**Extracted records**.
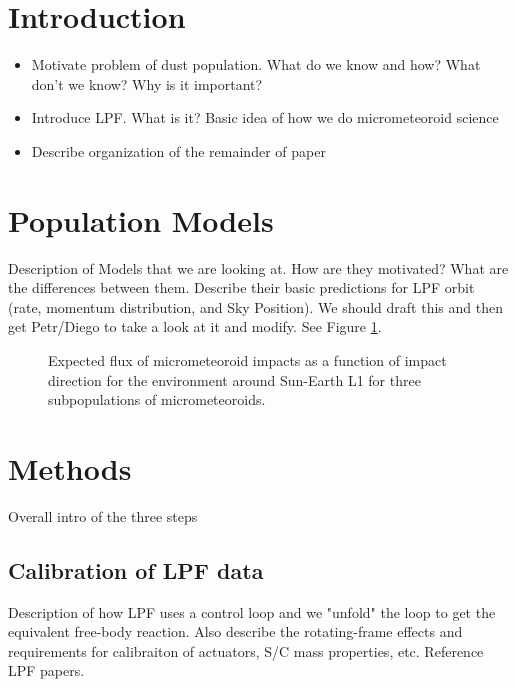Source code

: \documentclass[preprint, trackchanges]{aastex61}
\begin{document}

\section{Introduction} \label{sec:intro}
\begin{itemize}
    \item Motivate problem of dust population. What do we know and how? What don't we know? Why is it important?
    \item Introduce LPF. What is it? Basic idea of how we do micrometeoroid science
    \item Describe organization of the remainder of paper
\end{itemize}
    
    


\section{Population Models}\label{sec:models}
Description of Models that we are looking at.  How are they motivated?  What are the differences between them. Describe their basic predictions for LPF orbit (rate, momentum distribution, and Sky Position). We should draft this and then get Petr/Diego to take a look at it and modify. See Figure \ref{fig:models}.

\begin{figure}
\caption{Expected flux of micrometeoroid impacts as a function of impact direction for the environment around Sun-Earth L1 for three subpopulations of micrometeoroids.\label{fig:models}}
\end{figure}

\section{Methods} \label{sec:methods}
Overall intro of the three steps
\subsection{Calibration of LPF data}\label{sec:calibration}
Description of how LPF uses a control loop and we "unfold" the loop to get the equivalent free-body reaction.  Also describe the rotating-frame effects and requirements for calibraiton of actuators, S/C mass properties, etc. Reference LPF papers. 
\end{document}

* * *

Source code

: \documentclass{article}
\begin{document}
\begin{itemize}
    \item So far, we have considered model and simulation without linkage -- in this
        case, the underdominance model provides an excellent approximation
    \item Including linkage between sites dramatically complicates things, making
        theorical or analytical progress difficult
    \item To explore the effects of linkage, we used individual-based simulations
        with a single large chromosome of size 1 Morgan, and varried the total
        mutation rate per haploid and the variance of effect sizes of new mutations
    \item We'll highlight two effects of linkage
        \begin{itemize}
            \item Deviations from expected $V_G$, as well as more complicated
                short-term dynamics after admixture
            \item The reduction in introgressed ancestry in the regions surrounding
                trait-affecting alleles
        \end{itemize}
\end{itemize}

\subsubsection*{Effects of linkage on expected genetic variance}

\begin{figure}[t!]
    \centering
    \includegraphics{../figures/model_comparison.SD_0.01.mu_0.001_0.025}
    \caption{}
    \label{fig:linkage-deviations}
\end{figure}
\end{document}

...

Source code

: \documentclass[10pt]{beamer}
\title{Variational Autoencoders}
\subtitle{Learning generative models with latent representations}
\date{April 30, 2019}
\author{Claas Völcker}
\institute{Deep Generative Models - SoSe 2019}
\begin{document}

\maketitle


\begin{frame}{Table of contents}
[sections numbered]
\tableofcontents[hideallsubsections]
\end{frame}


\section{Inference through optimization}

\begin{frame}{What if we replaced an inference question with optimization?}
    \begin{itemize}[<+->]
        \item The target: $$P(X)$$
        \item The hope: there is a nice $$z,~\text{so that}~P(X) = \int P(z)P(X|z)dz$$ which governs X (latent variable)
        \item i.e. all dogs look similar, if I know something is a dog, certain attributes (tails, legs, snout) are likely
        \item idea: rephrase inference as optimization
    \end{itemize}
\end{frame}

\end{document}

**Action item**.
Return each line of the data above that includes the word "look".

**Result below**.
Description of Models that we are looking at.  How are they motivated?  What are the differences between them. Describe their basic predictions for LPF orbit (rate, momentum distribution, and Sky Position). We should draft this and then get Petr/Diego to take a look at it and modify. See Figure \ref{fig:models}.
        \item i.e. all dogs look similar, if I know something is a dog, certain attributes (tails, legs, snout) are likely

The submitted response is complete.